Per la prima volta adulti e giovani si ritroveranno con un vissuto condiviso, che ha allineato tutti fortemente all’insegna di un’esperienza traumatica ma comune

Arrivati a luglio, non è ancora chiaro come sarà la scuola, la vita di tutti a settembre: le questioni aperte sono tante, sono complesse. Oscilliamo tra la pretesa di risposte che spesso nessuno pare in grado di fornire e la presa d’atto di una situazione mutevole, di difficile dominio. Consapevole di quanto quelle questioni siano dirimenti, per un momento provo a distaccarmene e a fare un ragionamento ulteriore. Ci saranno problemi e saranno molti. Ma a fronte di una frattura che ha segnato uno spartiacque storico, anche per il mondo della scuola, quali saranno i nuovi punti d’appoggio da cui ripartire? Prova a proporne due che si compendiano in un terzo.

Il primo è che si sono finalmente accorciate le distanze tra generazioni sul terreno della civiltà digitale. Quattro mesi di didattica a distanza hanno costretto docenti che vanno dai sessantenni dei prossimi alla pensione ai bambini della scuola primaria nati negli anni Dieci ad abitare insieme uno spazio, quello digitale, che fino a febbraio 2020 era popolato a macchia di leopardo, in modo disomogeneo e non condiviso. Soprattutto sul fronte degli adulti, per la prima volta si è fatta esperienza strutturata dell’abitare un luogo reale seppur digitale, che esiste da un pezzo e che fino al 2020 in molti avevano potuto ignorare, anche tra chi è impegnato nel campo dell’educazione. Il mondo degli adulti ha dunque messo piede definitivamente su una terra che iniziava ad essere per alcuni così remota da divenire definitivamente inaccessibile, così come irraggiungibili sarebbero stati coloro che quella terra la abitano da sempre: i nostri ragazzi e le nostre ragazze.

scuola a distanza, ragazzo studia a casaIl secondo è che quattro mesi di relazioni giocoforza travasate nel mondo digitale hanno imposto una grande presa di coscienza del valore insostituibile della relazione in presenza, certamente negli adulti ma soprattutto nella generazione dei nostri adolescenti. Chiunque abbia provato a mettere a tema l’esperienza dell’assenza dell’altro, magari durante una lezione a distanza, a casa con i propri figli, in una videoconferenza con un gruppo di qualsiasi tipo, avrà colto la novità di quanto la nostalgia dell’altro e della sua presenza, del gruppo riunito fisicamente, dalla sala al cerchio in un prato, fino alla classe dentro la propria scuola, sia stata un sentimento condiviso ma in quanto referto vivo e sperimentato. Quella che era una generazione che fino a febbraio qualcuno stigmatizzava come votata a una vita di relazione del tutto consumata nel mondo digitale è stata la prima, a fine lockdown, a riprendersi, anche in malo modo, lo spazio dell’incontro fisico.

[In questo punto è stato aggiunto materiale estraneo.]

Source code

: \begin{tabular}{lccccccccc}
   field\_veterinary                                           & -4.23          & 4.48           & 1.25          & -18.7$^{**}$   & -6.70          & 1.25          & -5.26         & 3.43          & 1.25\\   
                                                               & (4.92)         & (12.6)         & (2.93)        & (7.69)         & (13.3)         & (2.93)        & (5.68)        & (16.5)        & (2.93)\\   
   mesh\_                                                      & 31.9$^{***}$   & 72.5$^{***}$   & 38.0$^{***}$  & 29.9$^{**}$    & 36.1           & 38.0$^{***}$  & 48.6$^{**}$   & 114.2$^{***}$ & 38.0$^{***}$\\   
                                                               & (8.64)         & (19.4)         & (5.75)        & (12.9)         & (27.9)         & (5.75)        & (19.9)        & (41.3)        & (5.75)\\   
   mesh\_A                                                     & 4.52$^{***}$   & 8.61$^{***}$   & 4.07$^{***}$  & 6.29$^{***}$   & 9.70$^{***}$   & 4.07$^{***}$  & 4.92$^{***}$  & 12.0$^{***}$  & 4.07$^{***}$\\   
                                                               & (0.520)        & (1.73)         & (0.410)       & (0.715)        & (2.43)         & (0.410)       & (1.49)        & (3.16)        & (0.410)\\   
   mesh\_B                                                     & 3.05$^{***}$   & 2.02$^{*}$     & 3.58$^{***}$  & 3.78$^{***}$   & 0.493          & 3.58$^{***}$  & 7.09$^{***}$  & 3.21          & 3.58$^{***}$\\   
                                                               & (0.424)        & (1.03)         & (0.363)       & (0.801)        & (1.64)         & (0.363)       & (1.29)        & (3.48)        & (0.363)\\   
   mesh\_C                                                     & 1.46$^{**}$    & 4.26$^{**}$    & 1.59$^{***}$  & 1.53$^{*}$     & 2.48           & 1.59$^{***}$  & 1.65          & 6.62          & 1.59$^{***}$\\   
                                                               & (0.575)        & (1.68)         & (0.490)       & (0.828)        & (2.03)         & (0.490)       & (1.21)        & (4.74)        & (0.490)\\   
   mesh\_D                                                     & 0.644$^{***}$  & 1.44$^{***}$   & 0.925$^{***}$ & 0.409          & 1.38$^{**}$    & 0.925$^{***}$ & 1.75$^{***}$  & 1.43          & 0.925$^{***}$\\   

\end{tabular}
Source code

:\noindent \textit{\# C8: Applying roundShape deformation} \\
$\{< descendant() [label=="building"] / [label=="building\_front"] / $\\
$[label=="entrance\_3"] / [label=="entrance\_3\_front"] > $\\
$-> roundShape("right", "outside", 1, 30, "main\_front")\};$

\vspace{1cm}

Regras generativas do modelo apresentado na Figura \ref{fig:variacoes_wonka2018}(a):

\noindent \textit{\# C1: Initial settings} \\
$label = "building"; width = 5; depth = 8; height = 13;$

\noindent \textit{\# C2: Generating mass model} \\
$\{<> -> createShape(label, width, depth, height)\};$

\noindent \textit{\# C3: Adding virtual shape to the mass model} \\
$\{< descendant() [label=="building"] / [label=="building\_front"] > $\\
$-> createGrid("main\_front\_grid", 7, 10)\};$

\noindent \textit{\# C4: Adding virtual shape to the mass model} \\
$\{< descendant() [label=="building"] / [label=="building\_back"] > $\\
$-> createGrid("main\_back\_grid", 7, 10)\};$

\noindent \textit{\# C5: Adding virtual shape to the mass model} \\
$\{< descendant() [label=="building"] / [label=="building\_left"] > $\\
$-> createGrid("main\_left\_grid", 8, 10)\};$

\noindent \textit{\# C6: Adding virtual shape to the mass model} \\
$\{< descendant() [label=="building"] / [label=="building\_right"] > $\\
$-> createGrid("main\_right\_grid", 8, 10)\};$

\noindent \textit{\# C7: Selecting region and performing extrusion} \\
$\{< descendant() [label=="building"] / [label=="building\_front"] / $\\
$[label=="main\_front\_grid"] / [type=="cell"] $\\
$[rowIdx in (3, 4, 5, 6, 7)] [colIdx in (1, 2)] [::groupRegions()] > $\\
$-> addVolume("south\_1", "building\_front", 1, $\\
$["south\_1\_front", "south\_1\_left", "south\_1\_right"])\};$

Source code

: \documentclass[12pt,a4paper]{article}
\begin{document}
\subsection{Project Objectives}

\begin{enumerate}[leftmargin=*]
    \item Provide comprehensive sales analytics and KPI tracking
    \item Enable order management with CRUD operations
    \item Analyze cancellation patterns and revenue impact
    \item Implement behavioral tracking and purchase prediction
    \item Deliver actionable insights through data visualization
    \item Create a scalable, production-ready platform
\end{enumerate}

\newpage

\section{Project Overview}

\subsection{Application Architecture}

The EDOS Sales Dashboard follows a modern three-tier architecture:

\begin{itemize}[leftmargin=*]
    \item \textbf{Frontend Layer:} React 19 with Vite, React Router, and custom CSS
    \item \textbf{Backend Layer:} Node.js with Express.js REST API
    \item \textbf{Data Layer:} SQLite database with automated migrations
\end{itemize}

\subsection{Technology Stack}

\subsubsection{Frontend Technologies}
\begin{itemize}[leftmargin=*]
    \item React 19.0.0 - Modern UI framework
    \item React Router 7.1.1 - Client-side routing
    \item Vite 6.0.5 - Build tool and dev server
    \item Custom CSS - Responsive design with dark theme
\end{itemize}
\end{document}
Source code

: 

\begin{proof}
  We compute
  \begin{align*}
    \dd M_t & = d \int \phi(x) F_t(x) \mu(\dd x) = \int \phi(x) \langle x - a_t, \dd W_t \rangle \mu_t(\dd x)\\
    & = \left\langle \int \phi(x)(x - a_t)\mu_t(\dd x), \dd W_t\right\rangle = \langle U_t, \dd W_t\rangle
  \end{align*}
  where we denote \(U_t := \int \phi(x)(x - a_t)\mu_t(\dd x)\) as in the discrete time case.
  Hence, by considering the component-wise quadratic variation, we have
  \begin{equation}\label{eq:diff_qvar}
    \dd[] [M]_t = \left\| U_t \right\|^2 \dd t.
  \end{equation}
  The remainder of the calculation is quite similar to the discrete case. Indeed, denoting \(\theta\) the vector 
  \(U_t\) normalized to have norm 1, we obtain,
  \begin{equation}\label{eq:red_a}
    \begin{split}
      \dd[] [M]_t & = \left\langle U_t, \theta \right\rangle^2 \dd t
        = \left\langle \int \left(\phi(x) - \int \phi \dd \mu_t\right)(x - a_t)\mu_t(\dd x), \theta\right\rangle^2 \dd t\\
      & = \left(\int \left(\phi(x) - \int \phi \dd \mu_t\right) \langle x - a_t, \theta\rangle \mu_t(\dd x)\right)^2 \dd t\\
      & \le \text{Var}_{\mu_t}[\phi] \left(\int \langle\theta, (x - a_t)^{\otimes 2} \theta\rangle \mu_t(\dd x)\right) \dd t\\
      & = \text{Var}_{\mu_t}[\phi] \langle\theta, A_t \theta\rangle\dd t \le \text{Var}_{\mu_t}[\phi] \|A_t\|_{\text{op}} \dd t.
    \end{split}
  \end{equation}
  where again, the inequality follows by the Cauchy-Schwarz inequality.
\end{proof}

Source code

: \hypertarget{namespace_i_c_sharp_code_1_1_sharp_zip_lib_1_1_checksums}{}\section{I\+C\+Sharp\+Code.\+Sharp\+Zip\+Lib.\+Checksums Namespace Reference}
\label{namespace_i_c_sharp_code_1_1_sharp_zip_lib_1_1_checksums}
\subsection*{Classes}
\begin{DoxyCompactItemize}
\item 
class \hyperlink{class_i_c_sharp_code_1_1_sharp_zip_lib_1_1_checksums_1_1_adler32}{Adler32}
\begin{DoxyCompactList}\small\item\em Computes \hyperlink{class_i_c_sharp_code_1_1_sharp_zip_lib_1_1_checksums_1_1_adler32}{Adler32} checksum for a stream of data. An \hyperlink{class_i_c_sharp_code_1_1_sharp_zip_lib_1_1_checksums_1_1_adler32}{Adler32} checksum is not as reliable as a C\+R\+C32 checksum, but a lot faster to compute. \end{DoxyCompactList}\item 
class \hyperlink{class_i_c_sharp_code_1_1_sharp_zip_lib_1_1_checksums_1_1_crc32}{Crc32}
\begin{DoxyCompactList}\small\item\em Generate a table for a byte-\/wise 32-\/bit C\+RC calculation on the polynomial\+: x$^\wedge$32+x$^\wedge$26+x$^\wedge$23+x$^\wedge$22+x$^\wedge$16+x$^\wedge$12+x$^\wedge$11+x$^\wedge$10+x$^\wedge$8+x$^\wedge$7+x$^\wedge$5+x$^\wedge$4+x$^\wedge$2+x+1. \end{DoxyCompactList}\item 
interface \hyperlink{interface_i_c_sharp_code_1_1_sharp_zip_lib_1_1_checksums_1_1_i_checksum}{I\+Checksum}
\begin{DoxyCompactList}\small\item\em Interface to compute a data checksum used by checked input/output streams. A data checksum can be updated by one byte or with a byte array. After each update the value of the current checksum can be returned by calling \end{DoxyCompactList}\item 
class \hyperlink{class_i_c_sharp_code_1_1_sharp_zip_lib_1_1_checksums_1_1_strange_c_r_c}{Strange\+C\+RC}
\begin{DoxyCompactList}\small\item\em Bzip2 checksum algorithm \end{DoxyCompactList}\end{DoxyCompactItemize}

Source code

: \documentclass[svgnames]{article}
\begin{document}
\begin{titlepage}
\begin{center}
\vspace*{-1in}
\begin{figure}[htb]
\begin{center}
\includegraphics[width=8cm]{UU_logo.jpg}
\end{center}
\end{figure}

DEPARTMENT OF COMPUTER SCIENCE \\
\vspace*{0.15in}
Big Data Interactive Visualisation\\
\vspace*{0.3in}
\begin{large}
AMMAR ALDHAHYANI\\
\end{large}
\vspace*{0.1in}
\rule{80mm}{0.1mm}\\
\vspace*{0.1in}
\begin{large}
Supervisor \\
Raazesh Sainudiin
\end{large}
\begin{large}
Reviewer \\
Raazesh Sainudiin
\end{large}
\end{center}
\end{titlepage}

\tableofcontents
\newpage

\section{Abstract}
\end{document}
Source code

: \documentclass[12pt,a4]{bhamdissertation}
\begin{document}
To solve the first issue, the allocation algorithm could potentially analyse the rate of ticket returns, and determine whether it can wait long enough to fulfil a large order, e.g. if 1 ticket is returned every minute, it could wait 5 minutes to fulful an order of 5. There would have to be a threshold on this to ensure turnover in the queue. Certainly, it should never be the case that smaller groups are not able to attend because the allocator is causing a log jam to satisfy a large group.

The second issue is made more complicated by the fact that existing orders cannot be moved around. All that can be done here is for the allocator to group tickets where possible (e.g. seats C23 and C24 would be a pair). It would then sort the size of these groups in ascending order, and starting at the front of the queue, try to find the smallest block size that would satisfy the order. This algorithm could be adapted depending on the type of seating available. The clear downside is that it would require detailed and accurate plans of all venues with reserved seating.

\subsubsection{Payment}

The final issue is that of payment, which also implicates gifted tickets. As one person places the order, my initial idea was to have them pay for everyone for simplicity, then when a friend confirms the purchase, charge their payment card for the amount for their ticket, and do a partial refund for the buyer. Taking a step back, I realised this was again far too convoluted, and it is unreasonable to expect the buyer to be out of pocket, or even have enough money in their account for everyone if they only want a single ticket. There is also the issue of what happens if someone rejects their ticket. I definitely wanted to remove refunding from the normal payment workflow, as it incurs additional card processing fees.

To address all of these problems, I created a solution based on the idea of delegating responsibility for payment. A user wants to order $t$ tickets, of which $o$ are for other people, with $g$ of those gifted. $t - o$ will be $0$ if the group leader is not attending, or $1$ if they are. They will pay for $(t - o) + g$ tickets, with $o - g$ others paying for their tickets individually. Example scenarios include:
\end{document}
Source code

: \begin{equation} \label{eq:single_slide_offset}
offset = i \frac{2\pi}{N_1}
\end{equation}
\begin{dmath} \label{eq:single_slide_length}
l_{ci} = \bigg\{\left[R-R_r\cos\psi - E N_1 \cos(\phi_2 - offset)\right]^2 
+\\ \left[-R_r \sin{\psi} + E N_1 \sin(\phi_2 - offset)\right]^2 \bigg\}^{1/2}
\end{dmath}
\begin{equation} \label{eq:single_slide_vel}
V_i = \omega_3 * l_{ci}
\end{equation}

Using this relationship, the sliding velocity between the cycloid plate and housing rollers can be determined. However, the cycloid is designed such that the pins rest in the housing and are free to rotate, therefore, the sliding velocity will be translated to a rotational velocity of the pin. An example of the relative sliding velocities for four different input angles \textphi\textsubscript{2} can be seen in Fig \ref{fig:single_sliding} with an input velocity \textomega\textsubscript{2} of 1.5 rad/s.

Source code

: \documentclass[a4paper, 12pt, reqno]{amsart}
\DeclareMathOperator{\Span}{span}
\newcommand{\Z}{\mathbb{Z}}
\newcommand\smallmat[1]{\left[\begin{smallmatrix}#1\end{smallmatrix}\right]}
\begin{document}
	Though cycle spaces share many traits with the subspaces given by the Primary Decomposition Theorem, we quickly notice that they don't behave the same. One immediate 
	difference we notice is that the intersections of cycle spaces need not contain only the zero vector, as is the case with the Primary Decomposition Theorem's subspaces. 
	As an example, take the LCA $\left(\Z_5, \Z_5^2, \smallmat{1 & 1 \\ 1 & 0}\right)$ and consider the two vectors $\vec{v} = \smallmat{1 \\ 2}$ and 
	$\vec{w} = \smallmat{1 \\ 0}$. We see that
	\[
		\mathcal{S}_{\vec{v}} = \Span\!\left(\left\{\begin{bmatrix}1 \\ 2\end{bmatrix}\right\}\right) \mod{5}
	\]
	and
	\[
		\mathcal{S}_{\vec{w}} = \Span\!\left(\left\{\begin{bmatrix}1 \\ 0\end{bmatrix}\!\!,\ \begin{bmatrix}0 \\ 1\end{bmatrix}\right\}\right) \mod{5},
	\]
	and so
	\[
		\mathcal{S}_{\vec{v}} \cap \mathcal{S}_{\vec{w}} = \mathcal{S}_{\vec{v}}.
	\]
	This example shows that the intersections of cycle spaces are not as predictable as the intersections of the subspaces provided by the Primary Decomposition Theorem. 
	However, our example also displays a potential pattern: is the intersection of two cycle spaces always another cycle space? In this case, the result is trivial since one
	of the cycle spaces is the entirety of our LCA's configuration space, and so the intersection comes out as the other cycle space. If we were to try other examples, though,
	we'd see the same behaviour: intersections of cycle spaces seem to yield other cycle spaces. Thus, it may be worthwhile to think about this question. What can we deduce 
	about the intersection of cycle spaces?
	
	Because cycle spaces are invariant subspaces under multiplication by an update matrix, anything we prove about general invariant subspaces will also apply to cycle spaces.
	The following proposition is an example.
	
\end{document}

Il terzo, che fa da compendio anche ai due precedenti, è che ci troveremo ad autunno 2020 a riniziare un percorso, ma per la prima volta adulti e giovani accomunati da un vissuto condiviso, che ha allineato tutti fortemente, all’insegna di un’esperienza traumatica ma comune. Sono persuaso che quanto vissuto potrebbe avere ricreato il terreno adatto per una nuova esperienza di comunità intergenerazionale, finalmente praticabile e alleggerita delle distanze passate. A me questa pare un’opportunità enorme, che personalmente non ho mai vissuto.